Arts Review

RENT: The Musical


The Playhouse - QPAC

Tuesday 30th January, 2024


- Confession: I have never attended a musical. After being psychologically scarred as a child by my sister’s repeated viewings of Grease -and her dogged insistence that its CD soundtrack should accompany us on all family road trips- I swore to never again subject myself to the Dantean level of torture that can only be achieved through musical theatre. Until now.


An opportunity provided itself to attend a Brisbane showing of Jonathan Larson’s Tony Award winning rock-musical, Rent, which made its Australian debut in Brisbane at QPAC’s Playhouse Theatre.
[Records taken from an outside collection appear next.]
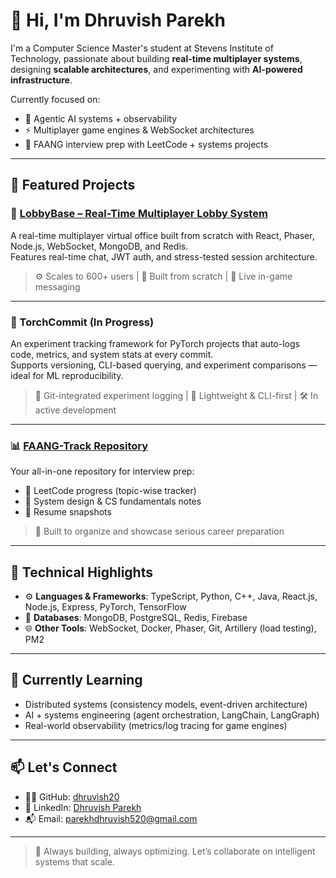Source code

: # 👋 Hi, I'm Dhruvish Parekh

I'm a Computer Science Master's student at Stevens Institute of Technology, passionate about building **real-time multiplayer systems**, designing **scalable architectures**, and experimenting with **AI-powered infrastructure**.

Currently focused on:
- 🧠 Agentic AI systems + observability
- ⚡ Multiplayer game engines & WebSocket architectures
- 🎯 FAANG interview prep with LeetCode + systems projects

---

## 🚀 Featured Projects

### 🏢 [LobbyBase – Real-Time Multiplayer Lobby System](https://github.com/dhruvish20/multiplayer-lobby-template)
A real-time multiplayer virtual office built from scratch with React, Phaser, Node.js, WebSocket, MongoDB, and Redis.  
Features real-time chat, JWT auth, and stress-tested session architecture.

> ⚙️ Scales to 600+ users | 🧩 Built from scratch | 💬 Live in-game messaging

---

### 🔦 TorchCommit (In Progress)
An experiment tracking framework for PyTorch projects that auto-logs code, metrics, and system stats at every commit.  
Supports versioning, CLI-based querying, and experiment comparisons — ideal for ML reproducibility.

> 🧪 Git-integrated experiment logging | 🧠 Lightweight & CLI-first | 🛠️ In active development

---

### 📊 [FAANG-Track Repository](https://github.com/dhruvish20/FAANG-Track)
Your all-in-one repository for interview prep:
- 📁 LeetCode progress (topic-wise tracker)
- 📓 System design & CS fundamentals notes
- 📄 Resume snapshots
  
> 💼 Built to organize and showcase serious career preparation

---

## 📘 Technical Highlights

- ⚙️ **Languages & Frameworks**: TypeScript, Python, C++, Java, React.js, Node.js, Express, PyTorch, TensorFlow  
- 💾 **Databases**: MongoDB, PostgreSQL, Redis, Firebase  
- 🌐 **Other Tools**: WebSocket, Docker, Phaser, Git, Artillery (load testing), PM2

---

## 🌱 Currently Learning

- Distributed systems (consistency models, event-driven architecture)  
- AI + systems engineering (agent orchestration, LangChain, LangGraph)  
- Real-world observability (metrics/log tracing for game engines)

---

## 📫 Let's Connect

- 🧑‍💻 GitHub: [dhruvish20](https://github.com/dhruvish20)  
- 🔗 LinkedIn: [Dhruvish Parekh](https://www.linkedin.com/in/dhruvish-parekh-7913911b3/)  
- 📬 Email: parekhdhruvish520@gmail.com  

---

> 🧭 Always building, always optimizing. Let’s collaborate on intelligent systems that scale.
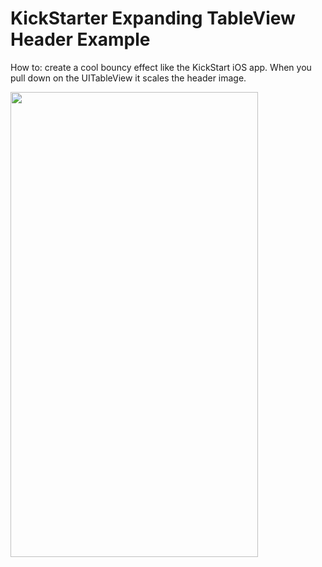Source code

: # KickStarter Expanding TableView Header Example
How to: create a cool bouncy effect like the KickStart iOS app. When you pull down on the UITableView it scales the header image.

<img src="http://wrichards.com/github/ios-kickstarter/kickstarter.png" width="396" height="744">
Written over several years, beginning in the late-1980s, Larson would repeatedly revise and refine what would eventually become Rent, sadly passing away a few months prior to the show’s 1996 Broadway debut. 


Set in Alphabet City, on Manhattan’s Lower East Side, Rent addresses the interconnected issues of gentrification and its effect on creative communities, drug use, sexuality and the AIDS epidemic. Manhattan’s Lower East Side through the late 1970s to the end of the 1990s was home to some of the most cutting edge creatives. Lured by cheap rent, a sense of community and an element of danger, artists, musicians, filmmakers, poets and playwrights all mingled amongst the sex workers, addicts and transients, turning the area into a hub of avant-garde ideas and unbridled creativity. 
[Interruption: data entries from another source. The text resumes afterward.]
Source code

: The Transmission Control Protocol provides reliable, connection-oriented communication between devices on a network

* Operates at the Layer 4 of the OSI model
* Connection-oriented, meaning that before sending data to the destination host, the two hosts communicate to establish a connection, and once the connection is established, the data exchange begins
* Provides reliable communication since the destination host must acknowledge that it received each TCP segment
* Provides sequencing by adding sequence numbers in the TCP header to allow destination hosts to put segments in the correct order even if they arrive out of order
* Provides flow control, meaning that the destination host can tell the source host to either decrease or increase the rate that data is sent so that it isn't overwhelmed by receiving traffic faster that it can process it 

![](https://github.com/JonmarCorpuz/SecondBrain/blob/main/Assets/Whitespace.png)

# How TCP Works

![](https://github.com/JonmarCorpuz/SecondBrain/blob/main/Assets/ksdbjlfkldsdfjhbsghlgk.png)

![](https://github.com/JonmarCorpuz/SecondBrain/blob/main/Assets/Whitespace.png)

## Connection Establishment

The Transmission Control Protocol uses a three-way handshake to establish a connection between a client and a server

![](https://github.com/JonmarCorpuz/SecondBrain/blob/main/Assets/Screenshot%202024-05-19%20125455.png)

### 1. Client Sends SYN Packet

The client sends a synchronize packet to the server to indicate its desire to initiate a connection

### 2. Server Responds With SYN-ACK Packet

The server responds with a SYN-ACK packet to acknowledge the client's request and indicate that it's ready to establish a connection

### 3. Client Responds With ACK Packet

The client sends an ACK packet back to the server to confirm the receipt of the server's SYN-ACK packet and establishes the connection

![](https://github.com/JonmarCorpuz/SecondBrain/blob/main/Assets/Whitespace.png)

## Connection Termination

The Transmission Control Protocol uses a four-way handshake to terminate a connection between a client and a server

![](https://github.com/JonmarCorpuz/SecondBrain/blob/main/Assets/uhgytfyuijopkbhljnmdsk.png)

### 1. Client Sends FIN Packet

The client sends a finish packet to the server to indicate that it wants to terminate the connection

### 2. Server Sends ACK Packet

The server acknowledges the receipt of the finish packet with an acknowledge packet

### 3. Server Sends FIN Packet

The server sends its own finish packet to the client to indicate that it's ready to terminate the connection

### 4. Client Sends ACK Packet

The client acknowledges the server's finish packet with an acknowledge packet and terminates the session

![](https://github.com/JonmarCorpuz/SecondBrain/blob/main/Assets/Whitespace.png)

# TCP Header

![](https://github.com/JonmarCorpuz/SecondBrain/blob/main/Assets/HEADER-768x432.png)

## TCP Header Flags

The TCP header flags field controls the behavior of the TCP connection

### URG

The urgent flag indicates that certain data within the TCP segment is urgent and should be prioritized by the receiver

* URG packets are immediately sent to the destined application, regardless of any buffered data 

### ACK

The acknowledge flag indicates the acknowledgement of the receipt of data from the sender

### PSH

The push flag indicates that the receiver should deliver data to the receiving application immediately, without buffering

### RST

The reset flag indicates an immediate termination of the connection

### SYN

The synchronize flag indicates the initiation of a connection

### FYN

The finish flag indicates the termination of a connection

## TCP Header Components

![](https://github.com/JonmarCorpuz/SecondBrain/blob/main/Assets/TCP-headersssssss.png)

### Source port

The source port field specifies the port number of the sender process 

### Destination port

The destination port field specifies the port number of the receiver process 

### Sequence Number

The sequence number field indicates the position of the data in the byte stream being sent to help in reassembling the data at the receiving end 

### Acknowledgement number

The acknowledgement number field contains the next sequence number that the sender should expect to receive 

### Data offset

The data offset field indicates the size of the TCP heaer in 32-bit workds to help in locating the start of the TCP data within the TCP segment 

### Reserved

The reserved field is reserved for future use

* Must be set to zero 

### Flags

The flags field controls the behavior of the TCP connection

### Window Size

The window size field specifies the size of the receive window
Having previously had little interest in any form of musical theatre, Rent’s Lower East Side setting is what piqued my interest, due, in no small part, to my familiarity with the many artists who at one stage called this former wasteland home; Filmmakers Jim Jarmusch and Abel Ferrara, musicians Glenn Branca, Patti Smith and Sonic Youth, writers Jim Carroll and Richard Hell and painters Jean-Michel Basquiat and Keith Haring. These individuals, to me at least, sum up both the sacred and the profane of this small section of New York City, representing a time and a place that no longer exists, even if the streets still bear the same names.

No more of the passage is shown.